MANY Crows fans wondered what life in Adelaide’s defence would be like without Jake Lever this year.

Five games into 2018 and it’s as if Lever never left the Crows, because his clone is doing just as good a job — at an eighth of the price.

With Lever struggling to make an impact at Melbourne, Tom Doedee is looming as a 2018 revelation for the Crows.

After being taken with Pick 17 in the 2015 draft, Doedee spent a couple of seasons playing with the Crows’ SANFL team, where he was the league’s No. 1 intercept player in 2017.

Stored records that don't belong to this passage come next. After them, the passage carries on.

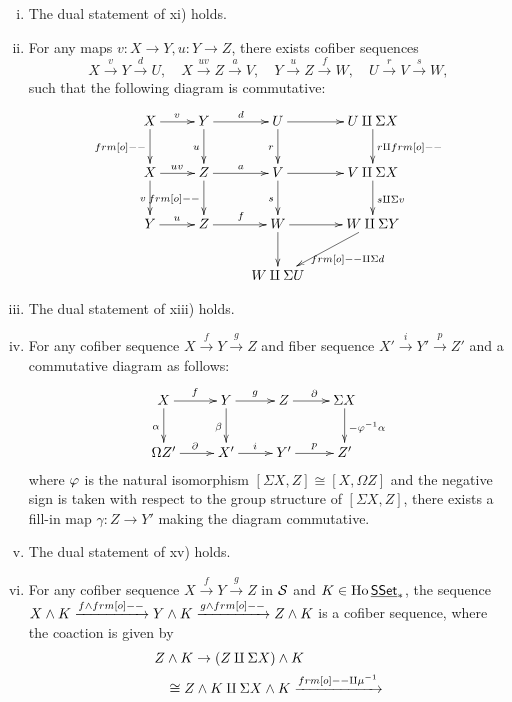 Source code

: {\begin{enumerate}[i)]
    $$\xymatrix{
    X\ar[r]^f\ar[d]_\alpha&Y\ar[r]^g\ar[d]_\beta&Z\\
    X'\ar[r]^{f'}&Y'\ar[r]^{g'}&Z'
    }$$
    where the two rows are cofiber sequences, there exists a map $\gamma:Z\to Z'$ making the following diagram commutative:
    $$\xymatrix{
    X\ar[r]^f\ar[d]_\alpha&Y\ar[r]^g\ar[d]_\beta&Z\ar[r]\ar[d]_\gamma&Z\amalg\Sigma X\ar[d]^{\gamma\amalg\Sigma\alpha}\\
    X'\ar[r]^{f'}&Y'\ar[r]^{g'}&Z'\ar[r]&Z'\amalg\Sigma X'
    }$$
    \item The dual statement of xi) holds.
    \item For any maps $v:X\to Y,u:Y\to Z$, there exists cofiber sequences
    $$X\xrightarrow{v}Y\xrightarrow{d}U,\quad X\xrightarrow{uv}Z\xrightarrow{a}V,\quad Y\xrightarrow{u}Z\xrightarrow{f}W,\quad 
    U\xrightarrow{r}V\xrightarrow{s}W,$$
    such that the following diagram is commutative:
    $$\xymatrix{
    X\ar[r]^v\ar[d]_{\1}&Y\ar[r]^d\ar[d]_u&U\ar[r]\ar[d]_r&U\amalg\Sigma X\ar[d]^{r\amalg\1}\\
    X\ar[r]^{uv}\ar[d]_v&Z\ar[r]^a\ar[d]_{\1}&V\ar[r]\ar[d]_s&V\amalg\Sigma X\ar[d]^{s\amalg\Sigma v}\\
    Y\ar[r]^u&Z\ar[r]^f&W\ar[r]\ar[d]&W\amalg\Sigma Y\ar[ld]^{\1\amalg\Sigma d}\\
    &&W\amalg\Sigma U&
    }$$
    \item The dual statement of xiii) holds.
    \item For any cofiber sequence $X\xrightarrow{f}Y\xrightarrow{g}Z$ and fiber sequence $X'\xrightarrow{i}Y'\xrightarrow{p}Z'$ 
    and a commutative diagram as follows:
    $$\xymatrix{
    X\ar[r]^f\ar[d]_\alpha&Y\ar[r]^g\ar[d]_\beta&Z\ar[r]^\p&\Sigma X\ar[d]^{-\vp^{-1}\alpha}\\
    \Omega Z'\ar[r]^\p&X'\ar[r]^i&Y'\ar[r]^p&Z'
    }$$
    where $\vp$ is the natural isomorphism $[\Sigma X,Z]\cong[X,\Omega Z]$ and the negative sign is taken with respect to the group structure 
    of $[\Sigma X,Z]$, there exists a fill-in map $\gamma:Z\to Y'$ making the diagram commutative.
    \item The dual statement of xv) holds.
    \item For any cofiber sequence $X\xrightarrow{f}Y\xrightarrow{g}Z$ in $\catS$ and $K\in\Ho\cat{SSet}_*$, the sequence 
    $X\ov K\xrightarrow{f\ov\1}Y\ov K\xrightarrow{g\ov\1}Z\ov K$ is a cofiber sequence, where the coaction is given by
    $$\begin{aligned}&Z\ov K\to(Z\amalg\Sigma X)\ov K\\&\hspace{0.8em}\cong Z\ov K\amalg\Sigma X\ov K\xrightarrow{\1\amalg\mu^{-1}}

\end{aligned}$$
\end{enumerate}}

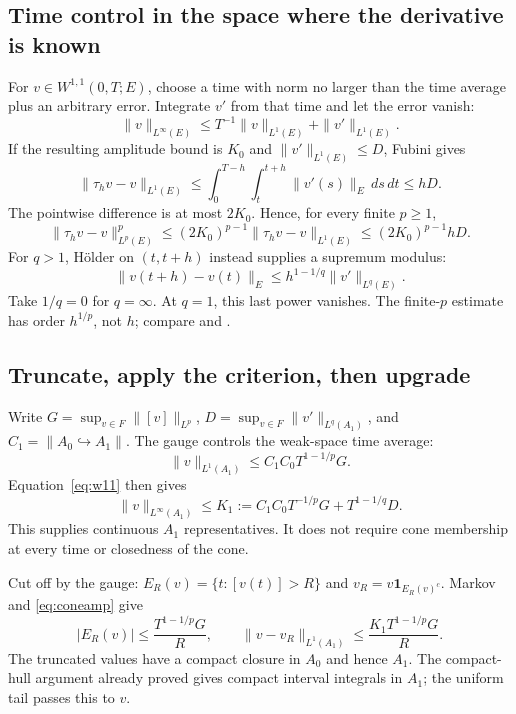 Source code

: \documentclass[12pt,reqno]{amsart}
\begin{document}
\subsection{Time control in the space where the derivative is known}

For $v\in W^{1,1}(0,T;E)$, choose a time with norm no larger than the time average plus an arbitrary error. Integrate $v'$ from that time and let the error vanish:
\begin{equation}\label{eq:w11}
\|v\|_{L^\infty(E)}\le T^{-1}\|v\|_{L^1(E)}+\|v'\|_{L^1(E)}.
\end{equation}
If the resulting amplitude bound is $K_0$ and $\|v'\|_{L^1(E)}\le D$, Fubini gives
\begin{equation}\label{eq:l1shift}
\|\tau_hv-v\|_{L^1(E)}
\le\int_0^{T-h}\int_t^{t+h}\|v'(s)\|_E\,ds\,dt\le hD.
\end{equation}
The pointwise difference is at most $2K_0$. Hence, for every finite $p\ge1$,
\begin{equation}\label{eq:pshift}
\|\tau_hv-v\|_{L^p(E)}^p
\le(2K_0)^{p-1}\|\tau_hv-v\|_{L^1(E)}
\le(2K_0)^{p-1}hD.
\end{equation}
For $q>1$, H\"older on $(t,t+h)$ instead supplies a supremum modulus:
\begin{equation}\label{eq:supshift}
\|v(t+h)-v(t)\|_E\le h^{1-1/q}\|v'\|_{L^q(E)}.
\end{equation}
Take $1/q=0$ for $q=\infty$. At $q=1$, this last power vanishes. The finite-$p$ estimate has order $h^{1/p}$, not $h$; compare \cite[Lemma 4, pp.~77--78]{S-simon} and \cite[Corollary 2.4, p.~1730]{S-maitre}.
\subsection{Truncate, apply the criterion, then upgrade}

Write $G=\sup_{v\in F}\|[v]\|_{L^p}$, $D=\sup_{v\in F}\|v'\|_{L^q(A_1)}$, and $C_1=\|A_0\hookrightarrow A_1\|$. The gauge controls the weak-space time average:
\[
\|v\|_{L^1(A_1)}\le C_1C_0T^{1-1/p}G.
\]
Equation~\eqref{eq:w11} then gives
\begin{equation}\label{eq:coneamp}
\|v\|_{L^\infty(A_1)}\le K_1:=C_1C_0T^{-1/p}G+T^{1-1/q}D.
\end{equation}
This supplies continuous $A_1$ representatives. It does not require cone membership at every time or closedness of the cone.

Cut off by the gauge: $E_R(v)=\{t:[v(t)]>R\}$ and $v_R=v\mathbf1_{E_R(v)^c}$. Markov and \eqref{eq:coneamp} give
\begin{equation}\label{eq:conetail}
|E_R(v)|\le\frac{T^{1-1/p}G}{R},\qquad
\|v-v_R\|_{L^1(A_1)}\le\frac{K_1T^{1-1/p}G}{R}.
\end{equation}
The truncated values have a compact closure in $A_0$ and hence $A_1$. The compact-hull argument already proved gives compact interval integrals in $A_1$; the uniform tail passes this to $v$.
\end{document}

Opening RoundThis season, coach Don Pyke has unleashed Doedee in the Crows’ back 50 with great success, racking up 20-plus disposals and six-plus marks in three of his five games to date.

In fact, Doedee is averaging more disposals, marks and intercept marks at Adelaide than Lever is at Melbourne.

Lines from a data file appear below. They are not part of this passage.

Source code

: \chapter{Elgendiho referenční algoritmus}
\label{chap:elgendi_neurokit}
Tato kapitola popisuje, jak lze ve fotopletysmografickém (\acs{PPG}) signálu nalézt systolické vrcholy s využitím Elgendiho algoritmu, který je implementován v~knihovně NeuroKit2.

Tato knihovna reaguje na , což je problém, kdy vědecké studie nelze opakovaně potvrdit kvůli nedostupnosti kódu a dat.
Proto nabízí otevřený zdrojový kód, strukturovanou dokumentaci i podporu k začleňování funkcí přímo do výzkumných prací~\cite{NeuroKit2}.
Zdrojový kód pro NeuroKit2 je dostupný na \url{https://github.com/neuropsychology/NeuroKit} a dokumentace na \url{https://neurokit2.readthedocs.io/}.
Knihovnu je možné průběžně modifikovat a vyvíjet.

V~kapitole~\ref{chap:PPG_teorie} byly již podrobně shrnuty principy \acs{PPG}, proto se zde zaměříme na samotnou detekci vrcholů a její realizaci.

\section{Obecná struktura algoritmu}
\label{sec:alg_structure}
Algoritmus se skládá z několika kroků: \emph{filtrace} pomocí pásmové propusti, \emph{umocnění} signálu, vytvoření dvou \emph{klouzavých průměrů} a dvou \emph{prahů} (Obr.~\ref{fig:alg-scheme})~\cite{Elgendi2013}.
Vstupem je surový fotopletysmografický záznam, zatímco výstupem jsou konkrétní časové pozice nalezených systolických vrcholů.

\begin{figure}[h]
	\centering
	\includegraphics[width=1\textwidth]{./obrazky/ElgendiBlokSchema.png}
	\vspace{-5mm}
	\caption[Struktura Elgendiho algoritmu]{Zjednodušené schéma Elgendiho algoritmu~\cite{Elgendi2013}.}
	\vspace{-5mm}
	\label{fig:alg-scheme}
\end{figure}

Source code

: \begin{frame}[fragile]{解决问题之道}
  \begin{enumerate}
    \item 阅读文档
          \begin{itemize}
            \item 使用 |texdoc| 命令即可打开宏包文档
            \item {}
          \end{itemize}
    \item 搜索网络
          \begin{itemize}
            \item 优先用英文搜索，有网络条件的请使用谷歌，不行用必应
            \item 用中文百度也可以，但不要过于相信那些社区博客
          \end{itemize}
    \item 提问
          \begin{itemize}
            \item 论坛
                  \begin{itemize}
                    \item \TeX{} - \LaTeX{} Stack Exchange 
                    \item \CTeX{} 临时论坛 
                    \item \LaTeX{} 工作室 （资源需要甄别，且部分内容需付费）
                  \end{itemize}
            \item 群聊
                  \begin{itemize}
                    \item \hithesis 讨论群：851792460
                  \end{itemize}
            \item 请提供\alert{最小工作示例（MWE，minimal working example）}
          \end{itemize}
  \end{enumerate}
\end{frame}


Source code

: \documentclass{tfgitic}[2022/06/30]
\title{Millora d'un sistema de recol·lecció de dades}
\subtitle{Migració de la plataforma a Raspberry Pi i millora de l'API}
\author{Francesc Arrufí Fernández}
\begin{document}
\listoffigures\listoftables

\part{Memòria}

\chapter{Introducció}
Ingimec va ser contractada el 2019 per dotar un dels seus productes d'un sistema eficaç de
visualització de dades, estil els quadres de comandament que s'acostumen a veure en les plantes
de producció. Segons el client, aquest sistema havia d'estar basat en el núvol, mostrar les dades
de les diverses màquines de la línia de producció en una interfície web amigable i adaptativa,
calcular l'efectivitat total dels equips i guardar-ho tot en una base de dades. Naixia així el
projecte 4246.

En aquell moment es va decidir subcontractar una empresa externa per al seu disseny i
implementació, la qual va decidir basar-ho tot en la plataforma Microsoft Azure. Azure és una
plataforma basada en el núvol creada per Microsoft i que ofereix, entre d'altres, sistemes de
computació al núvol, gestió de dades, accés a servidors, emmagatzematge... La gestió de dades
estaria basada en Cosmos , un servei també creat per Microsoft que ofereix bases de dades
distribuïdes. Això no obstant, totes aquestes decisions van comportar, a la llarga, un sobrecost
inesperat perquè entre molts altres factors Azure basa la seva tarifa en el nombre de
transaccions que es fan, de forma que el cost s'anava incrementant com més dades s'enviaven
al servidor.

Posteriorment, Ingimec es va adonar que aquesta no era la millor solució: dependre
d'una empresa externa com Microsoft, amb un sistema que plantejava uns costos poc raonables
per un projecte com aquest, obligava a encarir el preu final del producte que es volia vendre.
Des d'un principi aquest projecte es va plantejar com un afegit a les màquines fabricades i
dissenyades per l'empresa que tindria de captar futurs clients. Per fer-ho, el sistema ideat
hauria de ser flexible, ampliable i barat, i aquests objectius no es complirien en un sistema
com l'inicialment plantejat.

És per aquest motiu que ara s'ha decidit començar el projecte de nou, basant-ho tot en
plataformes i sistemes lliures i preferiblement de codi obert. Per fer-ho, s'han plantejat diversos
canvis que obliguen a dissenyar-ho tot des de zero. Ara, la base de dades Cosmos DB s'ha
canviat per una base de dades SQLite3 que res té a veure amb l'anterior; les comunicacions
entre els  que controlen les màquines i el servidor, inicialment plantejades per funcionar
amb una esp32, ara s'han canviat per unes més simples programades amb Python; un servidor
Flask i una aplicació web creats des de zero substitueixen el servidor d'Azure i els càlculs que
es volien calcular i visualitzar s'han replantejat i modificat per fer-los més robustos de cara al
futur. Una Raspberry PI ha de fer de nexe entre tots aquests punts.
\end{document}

The Crows weren’t prepared to match Lever’s financial demands, hence why he was traded to the Dees during the off-season. In exchange, the Crows got a couple of first-round picks, but knew they had a ready-made replacement in Doedee waiting in the wings.

On Friday night against Sydney, the AFL world got a true glimpse of Doedee’s potential, with the 21-year-old with 25 disposals and 11 marks — of which six were plucked from opposition kicks.

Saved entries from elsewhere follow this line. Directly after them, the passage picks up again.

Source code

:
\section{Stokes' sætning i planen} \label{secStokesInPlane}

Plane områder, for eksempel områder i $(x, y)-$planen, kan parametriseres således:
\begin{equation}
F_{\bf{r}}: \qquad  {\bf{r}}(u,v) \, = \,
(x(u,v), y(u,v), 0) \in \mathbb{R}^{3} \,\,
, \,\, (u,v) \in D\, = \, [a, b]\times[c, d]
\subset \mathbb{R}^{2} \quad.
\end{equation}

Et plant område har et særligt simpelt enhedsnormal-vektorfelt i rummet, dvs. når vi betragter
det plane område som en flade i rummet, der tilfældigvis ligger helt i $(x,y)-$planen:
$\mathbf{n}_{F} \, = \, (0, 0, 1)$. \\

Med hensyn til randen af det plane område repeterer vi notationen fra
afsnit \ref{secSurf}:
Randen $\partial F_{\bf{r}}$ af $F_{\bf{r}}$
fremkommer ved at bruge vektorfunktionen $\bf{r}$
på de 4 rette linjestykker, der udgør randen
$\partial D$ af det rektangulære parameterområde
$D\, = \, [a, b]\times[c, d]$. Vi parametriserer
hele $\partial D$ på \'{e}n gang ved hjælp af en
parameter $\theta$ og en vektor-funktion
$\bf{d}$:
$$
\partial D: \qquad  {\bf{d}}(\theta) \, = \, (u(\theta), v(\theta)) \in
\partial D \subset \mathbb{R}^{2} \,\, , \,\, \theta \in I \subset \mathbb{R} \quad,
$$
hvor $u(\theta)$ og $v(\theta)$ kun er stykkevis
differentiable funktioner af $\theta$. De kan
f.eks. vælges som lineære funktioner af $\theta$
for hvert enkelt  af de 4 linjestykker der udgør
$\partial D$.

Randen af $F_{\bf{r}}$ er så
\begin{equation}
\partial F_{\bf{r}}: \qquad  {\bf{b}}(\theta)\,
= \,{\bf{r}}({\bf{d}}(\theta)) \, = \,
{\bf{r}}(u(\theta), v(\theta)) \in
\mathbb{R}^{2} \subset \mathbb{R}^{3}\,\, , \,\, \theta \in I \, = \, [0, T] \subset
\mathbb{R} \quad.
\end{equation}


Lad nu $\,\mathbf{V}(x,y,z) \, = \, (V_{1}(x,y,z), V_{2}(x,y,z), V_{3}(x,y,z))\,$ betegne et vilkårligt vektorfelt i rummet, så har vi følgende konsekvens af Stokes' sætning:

Dual premiership Kangaroo David King said Doedee produced an “awesome” performance in Adelaide’s mighty win — and showed the Crows might’ve scored another draft bargain

“We all wondered what life after Jake Lever was going to be. This is probably why they didn’t want to pay the big money and they secured those first two rounds picks, because they knew they had this guy, who was the No. 1 interceptor in the SANFL last year, ready to go,” King told Fox Footy.

Brownlow Medallist Gerard Healy said Doedee was a born interceptor.

“He had to cut his teeth. He had to put in a couple of years at SANFL level — and he’s hungry,” Healy said.

The other aspect premiership coach Paul Roos pointed out was how long Doedee had to bide his time in the SANFL before being rewarded with AFL experience.

Roos highlighted the likes of key-position players Jacob Weitering and Josh Schache, who are struggling for form at the moment after being thrown in the deep end during the early stages of their career by Carlton and Brisbane respectively.

“It’s a great example of how you can develop talent,” Roos told Fox Footy.

“Put them in the seconds, let them develop their habits … it has paid off.

“He looks like a really sound, good defender that’s just going to keep going upwards.”